For the three Victorian and Tasmanian regions there are clear seasonal patterns with the SC-S FAs ranging between about 12.5% (March to May) and 16.5% (August to December). Regions differ in timing, with levels of SC-S in western Victoria (B) milk rising about a month ahead of the other 2 regions in the north (C) and east region of Victoria, combined with Tasmania (D). This is consistent with the regional farming data, where western Victoria exhibited the maximum milk production in November (approximately one month earlier than other regions), and the minimum milk production in April-May (2 months ahead) [28]. The de-novo synthesis of FAs (C6:0 to C14:0 and also part of C16:0) increases the first few months of lactation [14]. This typically occurs between July and September in the southern parts of Australia where cows are calved on a seasonal basis. Similar patterns have been observed in New Zealand where seasonal calving is also practiced, with higher levels of C10:0 and C12:0 between September and December and minimum levels between March and June [20]. In contrast, the sites located in all other states moved over narrower ranges in SC-S, with less distinct and inconsistent seasonal patterns.

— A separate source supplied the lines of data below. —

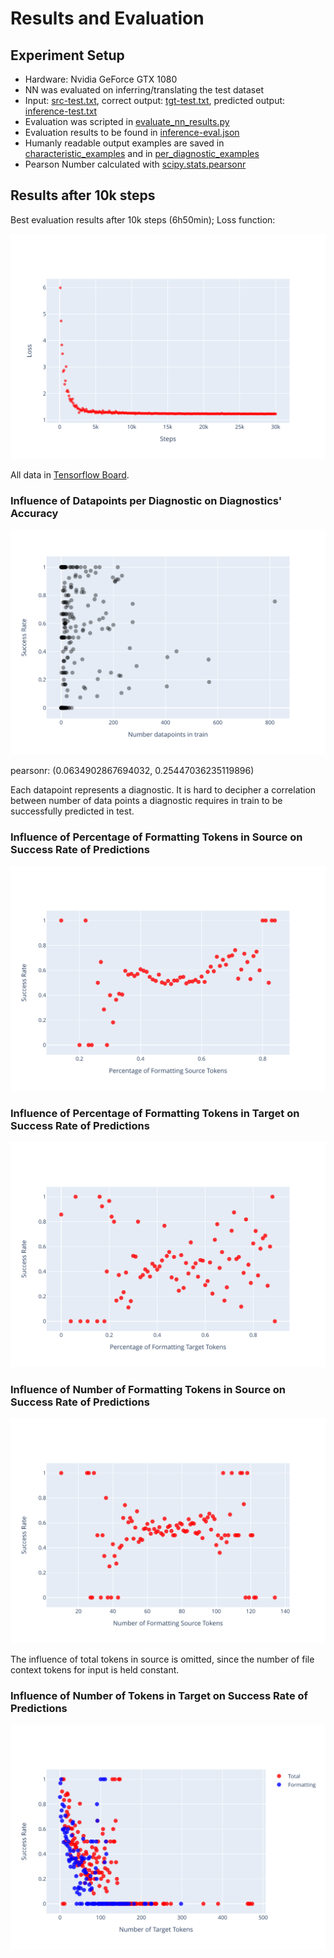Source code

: # Results and Evaluation

## Experiment Setup

* Hardware: Nvidia GeForce GTX 1080
* NN was evaluated on inferring/translating the test dataset
* Input: [src-test.txt](../src-test.txt), correct output: [tgt-test.txt](../tgt-test.txt), predicted output: [inference-test.txt](inference-test.txt)
* Evaluation was scripted in [evaluate_nn_results.py](/evaluate_nn_results.py)
* Evaluation results to be found in [inference-eval.json](inference-eval.json)
* Humanly readable output examples are saved in [characteristic_examples](characteristic_examples) and in [per_diagnostic_examples](per_diagnostic_examples)
* Pearson Number calculated with [scipy.stats.pearsonr](https://docs.scipy.org/doc/scipy/reference/generated/scipy.stats.pearsonr.html)

## Results after 10k steps

Best evaluation results after 10k steps (6h50min); Loss function:

![Loss Function](imitate_loss_function.svg)

All data in [Tensorflow Board](https://tensorboard.dev/experiment/ye3BDGpKS6GKz4LnoLSDaw/#scalars).

### Influence of Datapoints per Diagnostic on Diagnostics' Accuracy

![Impact data per Diagnostic on Accuracy](imitate_impact_data_on_accuracy.svg)

pearsonr: (0.0634902867694032, 0.25447036235119896)

Each datapoint represents a diagnostic. It is hard to decipher a correlation between number of data points a diagnostic requires in train to be successfully predicted in test.

### Influence of Percentage of **Formatting** Tokens in Source on Success Rate of Predictions

![Source Formatting Percentage vs Success Rate](imitate_success_rate_formatting_perc_src.svg)

### Influence of Percentage of **Formatting** Tokens in Target on Success Rate of Predictions

![Target Formatting Percentage vs Success Rate](imitate_success_rate_formatting_perc_tgt.svg)

### Influence of Number of **Formatting** Tokens in Source on Success Rate of Predictions

![Source Formatting Length vs Success Rate](imitate_success_rate_formatting_len_src.svg)

The influence of total tokens in source is omitted, since the number of file context tokens for input is held constant.

### Influence of Number of Tokens in Target on Success Rate of Predictions

![Target Length vs Success Rate](imitate_success_rate_tgt_len.svg)
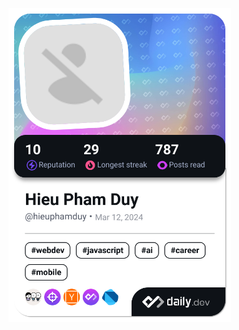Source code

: <a href="https://app.daily.dev/hieuphamduy"><img src="./devcard.png" width="356" alt="Hieu's Dev Card"/></a>
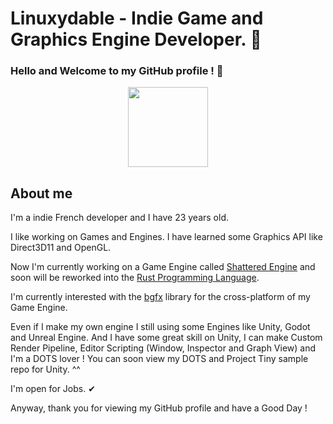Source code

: # Linuxydable - Indie Game and Graphics Engine Developer. 🐧
### Hello and Welcome to my GitHub profile ! 🎉

<p align="center">
  <img width="128" height="128" src="https://db5pap001files.storage.live.com/y4mTnkqnQPShKM3IaSftcbnJv-Xrd4cLZQYJba_RHnRliQXHSgveE9J1iwDI9Y0cJgQ8k88HWFE-Rn8FL8JnGvX4O5ctW4QMRlvi44n-57NWa2C5ET_cZu9pH7sl4g7HthxDH2PbqLZS53CwfEpHIkyomlXXdJh-QQ3pRq5NCOIAkPXKEwLDFi5IKbqfUt3OQAaETgTXLikM3p3HUaNJog_EA/LINUX%20Dragon.png?psid=1&width=128&height=128">
</p>

## About me
I'm a indie French developer and I have 23 years old.

I like working on Games and Engines.
I have learned some Graphics API like Direct3D11 and OpenGL.

Now I'm currently working on a Game Engine called [Shattered Engine](https://github.com/Shattered-Devs/ShatteredEngine) and soon will be reworked into the [Rust Programming Language](https://www.rust-lang.org/).

I'm currently interested with the [bgfx](https://github.com/bkaradzic/bgfx) library for the cross-platform of my Game Engine.


Even if I make my own engine I still using some Engines like Unity, Godot and Unreal Engine.
And I have some great skill on Unity, I can make Custom Render Pipeline, Editor Scripting (Window, Inspector and Graph View) and I'm a DOTS lover !
You can soon view my DOTS and Project Tiny sample repo for Unity. ^^

I'm open for Jobs. ✔

Anyway, thank you for viewing my GitHub profile and have a Good Day !
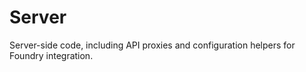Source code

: # Server

Server-side code, including API proxies and configuration helpers for Foundry integration.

The sites in Queensland (A2) consistently exhibited lower concentrations over nearly all months of the survey compared to New South Wales with South Australia (A1). This is consistent with the milk production volumes being constant over the year in both Queensland and New South Wales, with year-round supplementary feeding. In Western Australia greater variation was observed for site 20 (E2) than the other region in (E1), which had the least variation of all regions in the survey. The lowest proportions of the SC-S were encountered in Nov/Dec to March, which also coincided with the months of the lowest milk production [29].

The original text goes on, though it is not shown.